• Data under study:
++++++

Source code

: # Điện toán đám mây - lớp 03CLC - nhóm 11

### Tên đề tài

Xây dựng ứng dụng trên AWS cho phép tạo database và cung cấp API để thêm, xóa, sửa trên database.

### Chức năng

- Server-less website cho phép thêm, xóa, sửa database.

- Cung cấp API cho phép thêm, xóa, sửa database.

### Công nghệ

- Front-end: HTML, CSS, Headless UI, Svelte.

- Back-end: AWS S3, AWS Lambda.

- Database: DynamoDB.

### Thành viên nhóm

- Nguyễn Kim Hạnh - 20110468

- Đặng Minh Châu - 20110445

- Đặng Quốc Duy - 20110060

++++++

• Exercise objective:
All of the records shown above should be reproduced exactly.

• Exercise result:
Source code

: # Điện toán đám mây - lớp 03CLC - nhóm 11

### Tên đề tài

Xây dựng ứng dụng trên AWS cho phép tạo database và cung cấp API để thêm, xóa, sửa trên database.

### Chức năng

- Server-less website cho phép thêm, xóa, sửa database.

- Cung cấp API cho phép thêm, xóa, sửa database.

### Công nghệ

- Front-end: HTML, CSS, Headless UI, Svelte.

- Back-end: AWS S3, AWS Lambda.

- Database: DynamoDB.

### Thành viên nhóm

- Nguyễn Kim Hạnh - 20110468

- Đặng Minh Châu - 20110445

- Đặng Quốc Duy - 20110060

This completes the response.